Furthermore, the founders’ generation were all reared upon the “Westminster Confession of Faith.” The Confession clearly put forth the parameters of obeying the civil magistrate in the context of God’s law-word. All of this meant that Adams, Madison, etc., understood that since God’s law is the foundation and source of all morality and law, no king, ruler, parliament or subject is exempt from it. Remember, they all knew Jesus’ proclamation that we were free only insofar as we abided in His word. These facts literally necessitated the doctrine of lesser magistrates, which is to say that no ruler had absolute power except God. The reality of sin makes necessary divided political powers because sin is a usurper.
America today sees government as the final law. It sees God’s law as subordinate to the government. It sees the federal government “grant” religious freedom rather than recognizing it as a fact, thereby making itself lord over Christ’s church. Just as bad, America sees sin as liberty. It celebrates sexual sin and demands that the Lord’s church celebrate with it. All of these things are predictable consequences of the rejection of the Lord. At root remember: politics is always a consequence of one’s theology.

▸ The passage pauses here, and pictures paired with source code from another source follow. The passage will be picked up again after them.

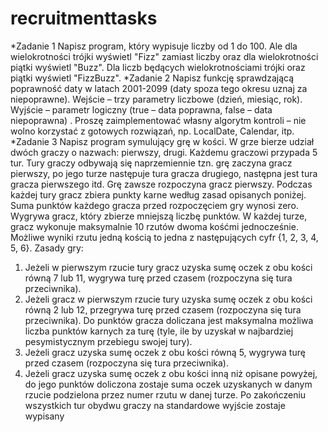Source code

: # recruitmenttasks

*Zadanie 1
Napisz program, który wypisuje liczby od 1 do 100. Ale dla wielokrotności trójki wyświetl "Fizz" zamiast
liczby oraz dla wielokrotności piątki wyświetl "Buzz". Dla liczb będących wielokrotnościami trójki oraz
piątki wyświetl "FizzBuzz".
*Zadanie 2
Napisz funkcję sprawdzającą poprawność daty w latach 2001-2099 (daty spoza tego okresu uznaj za
niepoprawne).
Wejście – trzy parametry liczbowe (dzień, miesiąc, rok).
Wyjście – parametr logiczny (true – data poprawna, false – data niepoprawna) .
Proszę zaimplementować własny algorytm kontroli – nie wolno korzystać z gotowych rozwiązań, np.
LocalDate, Calendar, itp.
*Zadanie 3
Napisz program symulujący grę w kości. W grze bierze udział dwóch graczy o nazwach: pierwszy, drugi.
Każdemu graczowi przypada 5 tur. Tury graczy odbywają się naprzemiennie tzn. grę zaczyna gracz
pierwszy, po jego turze następuje tura gracza drugiego, następna jest tura gracza pierwszego itd. Grę
zawsze rozpoczyna gracz pierwszy. Podczas każdej tury gracz zbiera punkty karne według zasad
opisanych poniżej. Suma punktów każdego gracza przed rozpoczęciem gry wynosi zero. Wygrywa
gracz, który zbierze mniejszą liczbę punktów.
W każdej turze, gracz wykonuje maksymalnie 10 rzutów dwoma kośćmi jednocześnie. Możliwe wyniki
rzutu jedną kością to jedna z następujących cyfr {1, 2, 3, 4, 5, 6}.
Zasady gry:
1. Jeżeli w pierwszym rzucie tury gracz uzyska sumę oczek z obu kości równą 7 lub 11, wygrywa turę
przed czasem (rozpoczyna się tura przeciwnika).
2. Jeżeli gracz w pierwszym rzucie tury uzyska sumę oczek z obu kości równą 2 lub 12, przegrywa turę
przed czasem (rozpoczyna się tura przeciwnika). Do punktów gracza doliczana jest maksymalna
możliwa liczba punktów karnych za turę (tyle, ile by uzyskał w najbardziej pesymistycznym
przebiegu swojej tury).
3. Jeżeli gracz uzyska sumę oczek z obu kości równą 5, wygrywa turę przed czasem (rozpoczyna się
tura przeciwnika).
4. Jeżeli gracz uzyska sumę oczek z obu kości inną niż opisane powyżej, do jego punktów doliczona
zostaje suma oczek uzyskanych w danym rzucie podzielona przez numer rzutu w danej turze.
Po zakończeniu wszystkich tur obydwu graczy na standardowe wyjście zostaje wypisany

Man, being created by God and for worship of Him, is hopelessly religious. In his rebellion, he creates false religions rather than turn to Christ for forgiveness. This makes sense of our insatiable desire to turn politics into religion. R.J. Rushdoony said, “Man seeks the perfect social order, but his search has a double halter on it. First, man the sinner wants a just world and perfect righteousness without the necessity of repentance and regeneration on his part. Every man wants a perfect and completely faithful wife, but not every man is ready to be a godly and faithful husband. The expectation of justice and perfection is imposed upon the social order: it is not required of one’s self.”
John Adams was concerned that one former client of his, a horse-jockey, encouraged revolution because it caused legal confusion. Men like the horse-jockey wanted anarchy so they would be “free” from law but Adams knew that anarchy was a worse slavery than tyranny. He said, “If the power of the country should get into such hands, and there is a great danger that it will, to what purpose have we sacrificed our time, health, and everything else? Surely we must guard against this spirit and these principles, or we shall repent of all our conduct.”Adams knew, you see, that both obedience and disobedience had to be grounded in God’s law for only it could bring real freedom.
It’s as if Adams foresaw the danger of a godless generation decrying the sins of slavery from generations past while running breathlessly into the sinister embrace of socialism, a far greater and more destructive slavery than ever devised by man. It was socialism that enslaved and murdered over 100 million people in just the last century. What form of tyranny has a more comprehensive list of bloodshed than that?
Outside of God’s law we have only the twin terrors of tyranny and anarchy waiting. Sin is a deceiver. It tricks the foolish into captivity and death. America, as she celebrates the blessings passed down by wise, though sinful and imperfect men, must reclaim the truth that we are slaves to sin. This slavery, unless we repent, will destroy us. But if we turn to Christ in faith, casting ourselves humbly before Him, He will forgive us, restore us, and wash us clean.
Then we will be free.
Only then. And then, in Christ, our salvation is our July 4th and our jubilee.